In my impending migration from aspimage.dll to a more efficient (crash free) image component I have discovered a grave shortfall of imageglue for asp classic. There is one particular operation my code must perform that must be used. That simple operation is GetPixel(x,y). This has a counterpart in imageglue known as GetColor(“x,y”), both return the color at the current location. By my estimate aspimage performs this operation nearly 50-100x faster than imageglue does. This is huge when you have nested loops that need to read each pixel of the image. In my testing today I plugged my nearly complete wrapper class into my existing code (see this post for more information). The code was processing, but eventually timed out. After some examination I discovered what was happening. Imageglue was performing so much slower the code actually caused the page to time out :(. So much for a quick and easy transition. Immediately I realized what I was facing, this could be difficult to make work.
First I should explain what this actually does. As you would assume this is generating images, specifically text on images. Neither aspimage nor Imageglue have precise enough text measurement features to allow you to measure down to the pixel the text height. This presents a problem if you intend to crop the picture directly to the edge of the text. Enter the problem: In aspimage the previous coder (let’s not even go there) used a very inefficient algorithm to locate the edges of the text. I put the image below as an example. What is the most simple was to find the edges of this text on the image? Read each pixel, starting from each of the 4 corners (separate loops) and when you meet up with a pixel that is a different color you have found your edge. Once you have traversed all 4 edges you now have your crop area. So, in my testing an image like this has over 50,000 pixel reads. Ouch…
Amazingly, that approached worked nearly instantaneous with ASPimage. I was really surprised by this since it is a lot of memory access to accomplish this quickly. Imageglue on the other hand as I discovered takes over 50x longer to complete the same operation. Luckily I have semi solution to the problem. Obviously the algorithm needs some work. Instead of sampling every pixel why not break the samples up into steps? That is what I tried and it worked, but still really slow. My goal was to get an image generated very quickly < 500ms if possible. I was at about 2 seconds with this approach. Below is an illustration of the second algorithm. What you see is the sampling of pixels. When it finds an edge, it stops and goes to the next side to sample.
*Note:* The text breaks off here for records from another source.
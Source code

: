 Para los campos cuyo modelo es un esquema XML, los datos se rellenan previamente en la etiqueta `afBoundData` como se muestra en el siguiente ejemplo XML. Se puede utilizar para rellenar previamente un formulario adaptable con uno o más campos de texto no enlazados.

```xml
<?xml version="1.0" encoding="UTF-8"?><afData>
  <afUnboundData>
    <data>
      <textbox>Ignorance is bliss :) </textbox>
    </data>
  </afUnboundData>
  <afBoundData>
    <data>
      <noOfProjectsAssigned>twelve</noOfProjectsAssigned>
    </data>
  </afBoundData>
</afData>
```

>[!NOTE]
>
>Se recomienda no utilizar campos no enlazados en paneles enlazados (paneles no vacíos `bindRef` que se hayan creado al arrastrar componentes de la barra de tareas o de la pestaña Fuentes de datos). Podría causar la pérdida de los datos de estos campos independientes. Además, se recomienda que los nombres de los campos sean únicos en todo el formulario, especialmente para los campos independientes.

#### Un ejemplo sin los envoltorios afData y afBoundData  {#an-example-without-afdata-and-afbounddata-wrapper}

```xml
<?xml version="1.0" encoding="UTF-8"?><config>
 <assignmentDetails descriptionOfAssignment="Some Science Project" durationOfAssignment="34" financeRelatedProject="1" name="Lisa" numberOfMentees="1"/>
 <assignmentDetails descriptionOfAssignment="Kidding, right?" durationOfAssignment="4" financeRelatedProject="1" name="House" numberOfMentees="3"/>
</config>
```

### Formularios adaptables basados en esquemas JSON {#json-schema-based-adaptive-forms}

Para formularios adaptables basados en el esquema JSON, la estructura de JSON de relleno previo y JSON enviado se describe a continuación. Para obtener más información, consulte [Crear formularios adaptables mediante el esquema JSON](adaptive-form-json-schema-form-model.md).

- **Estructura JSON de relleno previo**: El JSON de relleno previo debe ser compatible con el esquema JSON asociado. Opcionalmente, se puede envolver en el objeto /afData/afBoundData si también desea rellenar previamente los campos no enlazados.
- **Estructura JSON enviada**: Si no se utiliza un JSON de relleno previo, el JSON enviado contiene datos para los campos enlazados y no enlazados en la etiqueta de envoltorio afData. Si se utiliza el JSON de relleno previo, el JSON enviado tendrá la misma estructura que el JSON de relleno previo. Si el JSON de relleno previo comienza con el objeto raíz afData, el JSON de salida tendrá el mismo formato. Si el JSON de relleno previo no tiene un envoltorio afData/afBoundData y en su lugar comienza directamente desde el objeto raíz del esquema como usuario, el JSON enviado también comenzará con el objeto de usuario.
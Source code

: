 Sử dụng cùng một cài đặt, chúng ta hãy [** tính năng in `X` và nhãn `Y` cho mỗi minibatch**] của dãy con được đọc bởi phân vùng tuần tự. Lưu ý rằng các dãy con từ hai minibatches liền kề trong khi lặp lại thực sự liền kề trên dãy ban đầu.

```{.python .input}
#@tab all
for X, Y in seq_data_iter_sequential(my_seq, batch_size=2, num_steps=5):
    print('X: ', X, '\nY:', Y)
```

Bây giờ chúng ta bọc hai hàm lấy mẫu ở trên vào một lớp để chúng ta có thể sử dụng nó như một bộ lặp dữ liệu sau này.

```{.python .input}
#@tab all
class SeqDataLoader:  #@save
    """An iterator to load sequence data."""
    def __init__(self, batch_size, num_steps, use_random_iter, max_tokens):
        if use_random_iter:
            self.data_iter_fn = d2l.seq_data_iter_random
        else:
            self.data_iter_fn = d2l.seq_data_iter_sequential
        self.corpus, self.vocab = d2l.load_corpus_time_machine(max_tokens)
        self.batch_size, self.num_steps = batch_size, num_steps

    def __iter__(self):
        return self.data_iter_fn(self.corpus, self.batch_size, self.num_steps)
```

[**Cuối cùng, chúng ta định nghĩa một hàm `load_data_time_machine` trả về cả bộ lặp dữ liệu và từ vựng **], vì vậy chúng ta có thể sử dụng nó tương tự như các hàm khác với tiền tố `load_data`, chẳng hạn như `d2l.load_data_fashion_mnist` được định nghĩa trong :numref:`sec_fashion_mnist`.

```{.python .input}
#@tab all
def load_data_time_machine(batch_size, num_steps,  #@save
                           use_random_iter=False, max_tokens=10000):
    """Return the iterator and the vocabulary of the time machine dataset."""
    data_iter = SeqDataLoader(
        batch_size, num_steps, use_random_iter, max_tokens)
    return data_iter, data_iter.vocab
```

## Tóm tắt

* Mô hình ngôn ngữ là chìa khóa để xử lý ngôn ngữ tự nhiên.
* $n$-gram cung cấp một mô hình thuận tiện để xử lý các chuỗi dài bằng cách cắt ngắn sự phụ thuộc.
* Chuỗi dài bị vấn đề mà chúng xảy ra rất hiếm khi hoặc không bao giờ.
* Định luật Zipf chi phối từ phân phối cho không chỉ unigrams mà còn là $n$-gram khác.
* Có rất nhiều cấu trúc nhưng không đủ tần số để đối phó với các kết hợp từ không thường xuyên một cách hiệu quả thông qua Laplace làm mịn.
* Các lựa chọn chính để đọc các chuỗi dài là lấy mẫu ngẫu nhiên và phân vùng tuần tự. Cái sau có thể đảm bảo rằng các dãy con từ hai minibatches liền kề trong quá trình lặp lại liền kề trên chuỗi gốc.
Shown above is one of 4 loops to find the edge, this particular one demonstrates locating the top X coordinate. Now what is noteworthy by looking at the image is the location which the stepping found the edge. If we were to crop the image at the inner most part it would cut off the S a bit. In fact the range of this occuring is simply the same as the stepping value. So if you step 10 pixels at a time you can “overshoot” your text as much 10 pixels. So we have a trade off, the 1st algorithm finds the edge perfectly down to the nearest pixel, but took 50,000 reads. This one looks to do alot better (about 1,500-2,000 reads) but now we have the issue of overshooting our target. I will confess on one of my sites (using aspimage) in production I simply accepted this was the best the algorithm would do. I tweaked the stepping and simply cropped the dimensions that it returned plusthe stepping value. This insured a nicely cropped image with no cut off points, but it could be miss-cropped as much as my stepping value was set at (10px). Now fast forward to this algorithm on imageglue. We are still fighting slow pixel reads, about 1.5-2 seconds to generate this image.
My current solution is to take algorithm 2 and tweak further, we simply need less pixel reads, but more accuracy. My idea was to essentially do a quick stepping with a large stepping value such as 20-25 pixels to locate the edge of the text quickly, then backup one column and do a fine pass (about 5px steps). Below is an illustration of what this looks like.
It may not be very clear on this example, but image a larger image where more scanning needs to be done, this is much faster. It is about 2x as fast in-fact just from my initial test. So I cut we now cut our pixel samples in roughly half. This is where I am at right now with this issue. I am now in the usable zone for use with image glue, but I’m frustrated by not getting a snappy image generated.
I can hear my algorithm analysis professor now from college giving me a lecture on this issue. Amazing, you never think you will need to know that stuff, but here I am :). My question goes out to anyone reading this, what if any is a more efficient approach to this problem?